■ Action item ■
Leaving the pictures aside, restate all of the data exactly.

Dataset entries

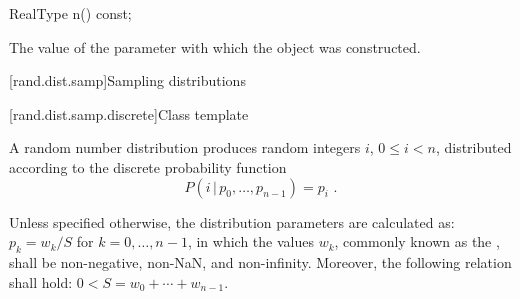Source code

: %
\begin{itemdecl}
RealType n() const;
\end{itemdecl}

\begin{itemdescr}
\pnum
\returns
The value of the  parameter
 with which the object was constructed.
\end{itemdescr}%
%



[rand.dist.samp]{Sampling distributions}%
%



[rand.dist.samp.discrete]{Class template }%
%
%

\pnum
A  random number distribution
produces random integers $i$, $0 \leq i < n$,
distributed according to
the discrete probability function%
%
%
\[  P(i \,|\, p_0, \dotsc, p_{n-1}) = p_i \text{ .} \]

\pnum
Unless specified otherwise,
the distribution parameters are calculated as:
$p_k = {w_k / S}$ for $k = 0, \dotsc, n - 1$,
in which the values $w_k$,
commonly known as the %
%
%
, shall be non-negative, non-NaN, and non-infinity.
Moreover, the following relation shall hold:
$0 < S = w_0 + \dotsb + w_{n - 1}$.


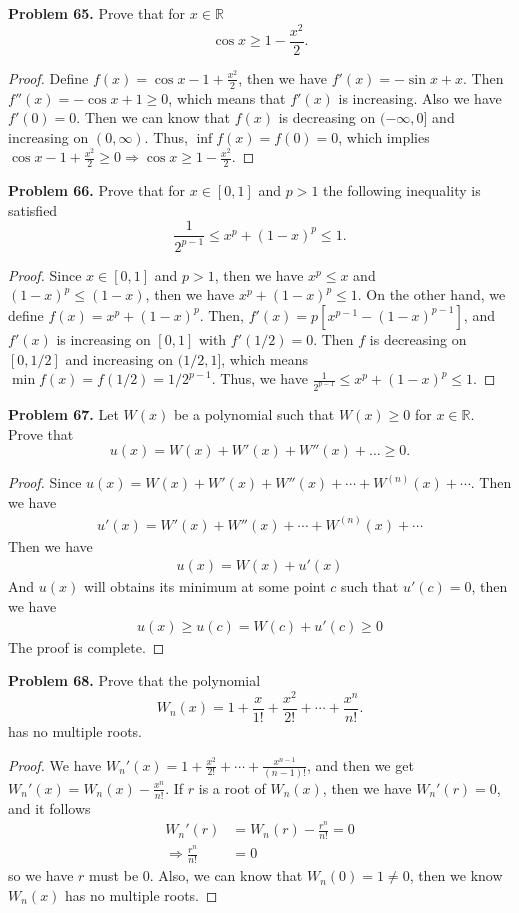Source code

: \documentclass[12pt,leqno]{amsart}
\begin{document}
\medskip


\noindent
{\bf Problem 65.}
Prove that for $x\in\mathbb{R}$
$$
\cos x\geq 1-\frac{x^2}{2}.
$$
\begin{proof}
Define $f(x)=\cos x-1+\frac{x^2}{2}$, then we have $f'(x)=-\sin x+x$. Then $f''(x)=-\cos x +1\geq 0$, which means that $f'(x)$ is increasing. Also we have $f'(0)=0$. Then we can know that $f(x)$ is decreasing on $(-\infty,0]$ and increasing on $(0,\infty)$. Thus, $\inf f(x)=f(0)=0$, which implies $\cos x-1+\frac{x^2}{2}\geq 0 \Rightarrow \cos x\geq 1-\frac{x^2}{2}$.
\end{proof}

\medskip


\noindent
{\bf Problem 66.}
Prove that for $x\in [0,1]$ and $p>1$ the following inequality is satisfied
$$
\frac{1}{2^{p-1}}\leq x^p + (1-x)^p\leq 1.
$$
\begin{proof}
Since $x\in[0,1]$ and $p>1$, then we have $x^p\leq x$ and $(1-x)^p\leq (1-x)$, then we have $x^p + (1-x)^p\leq 1$. On the other hand, we define $f(x)=x^p + (1-x)^p$. Then, $f'(x)=p[x^{p-1}-(1-x)^{p-1}]$, and $f'(x)$ is increasing on $[0,1]$ with $f'(1/2)=0$. Then $f$ is decreasing on $[0,1/2]$ and increasing on $(1/2,1]$, which means $\min f(x)=f(1/2)=1/2^{p-1}$. Thus, we have $\frac{1}{2^{p-1}}\leq x^p + (1-x)^p\leq 1$.
\end{proof}

\medskip


\noindent
{\bf Problem 67.}
Let $W(x)$ be a polynomial such that $W(x)\geq 0$ for $x\in\mathbb{R}$. Prove that
$$
u(x) = W(x) + W'(x) + W''(x)+\ldots\geq 0.
$$
\begin{proof}
Since $u(x)=W(x) + W'(x) + W''(x)+ \cdots +W^{(n)}(x) + \cdots$. Then we have
\begin{align*}
    u'(x) = W'(x) + W''(x)+ \cdots +W^{(n)}(x) + \cdots
\end{align*}
Then we have 
\begin{align*}
    u(x)=W(x)+u'(x)
\end{align*}
And $u(x)$ will obtains its minimum at some point $c$ such that $u'(c)=0$, then we have 
\begin{align*}
    u(x)\geq u(c)=W(c)+u'(c)\geq 0
\end{align*}
The proof is complete.
\end{proof}

\medskip

\noindent
{\bf Problem 68.}
Prove that the polynomial
$$
W_n(x) = 1+\frac{x}{1!} + \frac{x^2}{2!} + \cdots + \frac{x^n}{n!}.
$$
has no multiple roots.
\begin{proof}
We have $W_n'(x)=1+\frac{x^2}{2!}+\cdots+\frac{x^{n-1}}{(n-1)!}$, and then we get $W_n'(x)=W_n(x)-\frac{x^n}{n!}$. If $r$ is a root of $W_n(x)$, then we have $W_n'(r)=0$, and it follows 
\begin{align*}
    W_n'(r) & =W_n(r)-\frac{r^n}{n!} = 0\\
    \Rightarrow \frac{r^n}{n!} & = 0
\end{align*}
so we have $r$ must be $0$. Also, we can know that $W_n(0)=1\neq 0$, then we know $W_n(x)$ has no multiple roots.
\end{proof}
\end{document}
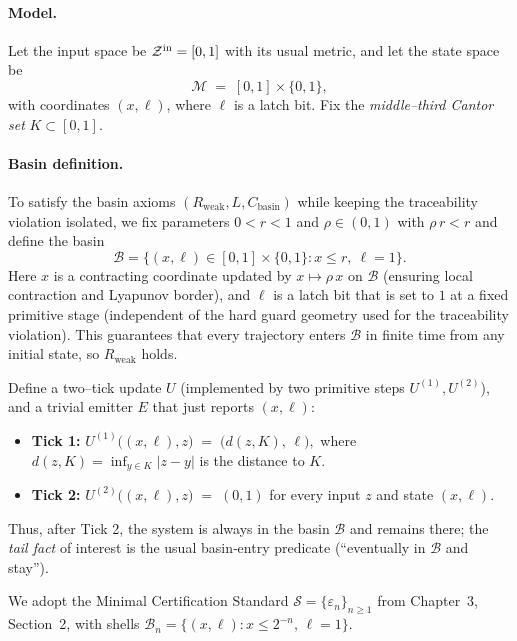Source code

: \documentclass[12pt]{article}
\theoremstyle{definition}
\theoremstyle{plain}
\begin{document}
\paragraph{Model.}
Let the input space be \(\mathcal Z^{\rm in}=[0,1]\) with its usual metric, and let the state space be
\[
\mathcal M \;=\; [0,1]\times\{0,1\},
\]
with coordinates \((x,\ell)\), where \(\ell\) is a latch bit. Fix the \emph{middle–third Cantor set} \(K\subset[0,1]\).
\paragraph{Basin definition.}
To satisfy the basin axioms $(R_{\mathrm{weak}},L,C_{\mathrm{basin}})$ while keeping the traceability violation isolated, we fix parameters $0<r<1$ and $\rho\in(0,1)$ with $\rho\,r<r$ and define the basin
\[
  \mathcal B = \{(x,\ell)\in[0,1]\times\{0,1\} : x\le r,\ \ell=1\}.
\]
Here $x$ is a contracting coordinate updated by $x\mapsto \rho\,x$ on $\mathcal B$ (ensuring local contraction and Lyapunov border), and $\ell$ is a latch bit that is set to $1$ at a fixed primitive stage (independent of the hard guard geometry used for the traceability violation). This guarantees that every trajectory enters $\mathcal B$ in finite time from any initial state, so $R_{\mathrm{weak}}$ holds.

Define a two–tick update \(U\) (implemented by two primitive steps \(U^{(1)},U^{(2)}\)), and a trivial emitter \(E\) that just reports \((x,\ell)\):

\begin{itemize}[leftmargin=2em]
  \item \textbf{Tick 1:} 
  \(
    U^{(1)}\bigl((x,\ell),z\bigr) \;=\; \bigl(d(z,K),\,\ell\bigr),
  \)
  where \(d(z,K)=\inf_{y\in K}|z-y|\) is the distance to \(K\).
  \item \textbf{Tick 2:}
  \(
    U^{(2)}\bigl((x,\ell),z\bigr) \;=\; (0,1)
  \)
  for every input \(z\) and state \((x,\ell)\).
\end{itemize}

Thus, after Tick 2, the system is always in the basin \(\mathcal B\) and remains there; the \emph{tail fact} of interest is the usual basin‐entry predicate (“eventually in \(\mathcal B\) and stay”).

We adopt the Minimal Certification Standard \(\mathcal S=\{\varepsilon_n\}_{n\ge1}\) from Chapter~3, Section~2, with shells \(\mathcal B_n=\{(x,\ell):x\le 2^{-n},\,\ell=1\}\).
\end{document}

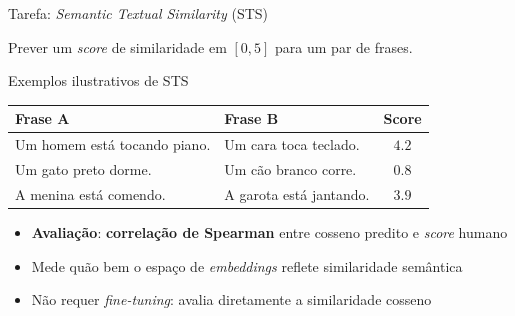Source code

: \documentclass[aspectratio=169, xcolor=dvipsnames]{beamer}
\begin{document}
  \begin{frame}{Tarefa: \textit{Semantic Textual Similarity} (STS)}
    
    Prever um \textit{score} de similaridade em $[0, 5]$ para um par de frases.
    \vspace{0.4em}
    \begin{exampleblock}{Exemplos ilustrativos de STS}
      \small
      \begin{tabular}{p{5.3cm}p{5.3cm}c}
        \toprule
        \textbf{Frase A} & \textbf{Frase B} & \textbf{Score} \\
        \midrule
        Um homem está tocando piano. & Um cara toca teclado. & $4.2$ \\
        Um gato preto dorme. & Um cão branco corre. & $0.8$ \\
        A menina está comendo. & A garota está jantando. & $3.9$ \\
        \bottomrule
      \end{tabular}
    \end{exampleblock}
    \vspace{0.4em}
    \begin{itemize}
      \item \textbf{Avaliação}: \textbf{correlação de Spearman} entre cosseno predito e \textit{score} humano
      \item Mede quão bem o espaço de \textit{embeddings} reflete similaridade semântica
      \item Não requer \textit{fine-tuning}: avalia diretamente a similaridade cosseno
    \end{itemize}
  \end{frame}
\end{document}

■ Answer section ■
Source code

: %
\begin{itemdecl}
RealType n() const;
\end{itemdecl}

\begin{itemdescr}
\pnum
\returns
The value of the  parameter
 with which the object was constructed.
\end{itemdescr}%
%



[rand.dist.samp]{Sampling distributions}%
%



[rand.dist.samp.discrete]{Class template }%
%
%

\pnum
A  random number distribution
produces random integers $i$, $0 \leq i < n$,
distributed according to
the discrete probability function%
%
%
\[  P(i \,|\, p_0, \dotsc, p_{n-1}) = p_i \text{ .} \]

\pnum
Unless specified otherwise,
the distribution parameters are calculated as:
$p_k = {w_k / S}$ for $k = 0, \dotsc, n - 1$,
in which the values $w_k$,
commonly known as the %
%
%
, shall be non-negative, non-NaN, and non-infinity.
Moreover, the following relation shall hold:
$0 < S = w_0 + \dotsb + w_{n - 1}$.


Source code

: \documentclass[12pt,leqno]{amsart}
\begin{document}
\medskip


\noindent
{\bf Problem 65.}
Prove that for $x\in\mathbb{R}$
$$
\cos x\geq 1-\frac{x^2}{2}.
$$
\begin{proof}
Define $f(x)=\cos x-1+\frac{x^2}{2}$, then we have $f'(x)=-\sin x+x$. Then $f''(x)=-\cos x +1\geq 0$, which means that $f'(x)$ is increasing. Also we have $f'(0)=0$. Then we can know that $f(x)$ is decreasing on $(-\infty,0]$ and increasing on $(0,\infty)$. Thus, $\inf f(x)=f(0)=0$, which implies $\cos x-1+\frac{x^2}{2}\geq 0 \Rightarrow \cos x\geq 1-\frac{x^2}{2}$.
\end{proof}

\medskip


\noindent
{\bf Problem 66.}
Prove that for $x\in [0,1]$ and $p>1$ the following inequality is satisfied
$$
\frac{1}{2^{p-1}}\leq x^p + (1-x)^p\leq 1.
$$
\begin{proof}
Since $x\in[0,1]$ and $p>1$, then we have $x^p\leq x$ and $(1-x)^p\leq (1-x)$, then we have $x^p + (1-x)^p\leq 1$. On the other hand, we define $f(x)=x^p + (1-x)^p$. Then, $f'(x)=p[x^{p-1}-(1-x)^{p-1}]$, and $f'(x)$ is increasing on $[0,1]$ with $f'(1/2)=0$. Then $f$ is decreasing on $[0,1/2]$ and increasing on $(1/2,1]$, which means $\min f(x)=f(1/2)=1/2^{p-1}$. Thus, we have $\frac{1}{2^{p-1}}\leq x^p + (1-x)^p\leq 1$.
\end{proof}

\medskip


\noindent
{\bf Problem 67.}
Let $W(x)$ be a polynomial such that $W(x)\geq 0$ for $x\in\mathbb{R}$. Prove that
$$
u(x) = W(x) + W'(x) + W''(x)+\ldots\geq 0.
$$
\begin{proof}
Since $u(x)=W(x) + W'(x) + W''(x)+ \cdots +W^{(n)}(x) + \cdots$. Then we have
\begin{align*}
    u'(x) = W'(x) + W''(x)+ \cdots +W^{(n)}(x) + \cdots
\end{align*}
Then we have 
\begin{align*}
    u(x)=W(x)+u'(x)
\end{align*}
And $u(x)$ will obtains its minimum at some point $c$ such that $u'(c)=0$, then we have 
\begin{align*}
    u(x)\geq u(c)=W(c)+u'(c)\geq 0
\end{align*}
The proof is complete.
\end{proof}

\medskip

\noindent
{\bf Problem 68.}
Prove that the polynomial
$$
W_n(x) = 1+\frac{x}{1!} + \frac{x^2}{2!} + \cdots + \frac{x^n}{n!}.
$$
has no multiple roots.
\begin{proof}
We have $W_n'(x)=1+\frac{x^2}{2!}+\cdots+\frac{x^{n-1}}{(n-1)!}$, and then we get $W_n'(x)=W_n(x)-\frac{x^n}{n!}$. If $r$ is a root of $W_n(x)$, then we have $W_n'(r)=0$, and it follows 
\begin{align*}
    W_n'(r) & =W_n(r)-\frac{r^n}{n!} = 0\\
    \Rightarrow \frac{r^n}{n!} & = 0
\end{align*}
so we have $r$ must be $0$. Also, we can know that $W_n(0)=1\neq 0$, then we know $W_n(x)$ has no multiple roots.
\end{proof}
\end{document}
Source code

: \documentclass[12pt]{article}
\theoremstyle{definition}
\theoremstyle{plain}
\begin{document}
\paragraph{Model.}
Let the input space be \(\mathcal Z^{\rm in}=[0,1]\) with its usual metric, and let the state space be
\[
\mathcal M \;=\; [0,1]\times\{0,1\},
\]
with coordinates \((x,\ell)\), where \(\ell\) is a latch bit. Fix the \emph{middle–third Cantor set} \(K\subset[0,1]\).
\paragraph{Basin definition.}
To satisfy the basin axioms $(R_{\mathrm{weak}},L,C_{\mathrm{basin}})$ while keeping the traceability violation isolated, we fix parameters $0<r<1$ and $\rho\in(0,1)$ with $\rho\,r<r$ and define the basin
\[
  \mathcal B = \{(x,\ell)\in[0,1]\times\{0,1\} : x\le r,\ \ell=1\}.
\]
Here $x$ is a contracting coordinate updated by $x\mapsto \rho\,x$ on $\mathcal B$ (ensuring local contraction and Lyapunov border), and $\ell$ is a latch bit that is set to $1$ at a fixed primitive stage (independent of the hard guard geometry used for the traceability violation). This guarantees that every trajectory enters $\mathcal B$ in finite time from any initial state, so $R_{\mathrm{weak}}$ holds.

Define a two–tick update \(U\) (implemented by two primitive steps \(U^{(1)},U^{(2)}\)), and a trivial emitter \(E\) that just reports \((x,\ell)\):

\begin{itemize}[leftmargin=2em]
  \item \textbf{Tick 1:} 
  \(
    U^{(1)}\bigl((x,\ell),z\bigr) \;=\; \bigl(d(z,K),\,\ell\bigr),
  \)
  where \(d(z,K)=\inf_{y\in K}|z-y|\) is the distance to \(K\).
  \item \textbf{Tick 2:}
  \(
    U^{(2)}\bigl((x,\ell),z\bigr) \;=\; (0,1)
  \)
  for every input \(z\) and state \((x,\ell)\).
\end{itemize}

Thus, after Tick 2, the system is always in the basin \(\mathcal B\) and remains there; the \emph{tail fact} of interest is the usual basin‐entry predicate (“eventually in \(\mathcal B\) and stay”).

We adopt the Minimal Certification Standard \(\mathcal S=\{\varepsilon_n\}_{n\ge1}\) from Chapter~3, Section~2, with shells \(\mathcal B_n=\{(x,\ell):x\le 2^{-n},\,\ell=1\}\).
\end{document}

Source code

: \documentclass[aspectratio=169, xcolor=dvipsnames]{beamer}
\begin{document}
  \begin{frame}{Tarefa: \textit{Semantic Textual Similarity} (STS)}
    
    Prever um \textit{score} de similaridade em $[0, 5]$ para um par de frases.
    \vspace{0.4em}
    \begin{exampleblock}{Exemplos ilustrativos de STS}
      \small
      \begin{tabular}{p{5.3cm}p{5.3cm}c}
        \toprule
        \textbf{Frase A} & \textbf{Frase B} & \textbf{Score} \\
        \midrule
        Um homem está tocando piano. & Um cara toca teclado. & $4.2$ \\
        Um gato preto dorme. & Um cão branco corre. & $0.8$ \\
        A menina está comendo. & A garota está jantando. & $3.9$ \\
        \bottomrule
      \end{tabular}
    \end{exampleblock}
    \vspace{0.4em}
    \begin{itemize}
      \item \textbf{Avaliação}: \textbf{correlação de Spearman} entre cosseno predito e \textit{score} humano
      \item Mede quão bem o espaço de \textit{embeddings} reflete similaridade semântica
      \item Não requer \textit{fine-tuning}: avalia diretamente a similaridade cosseno
    \end{itemize}
  \end{frame}
\end{document}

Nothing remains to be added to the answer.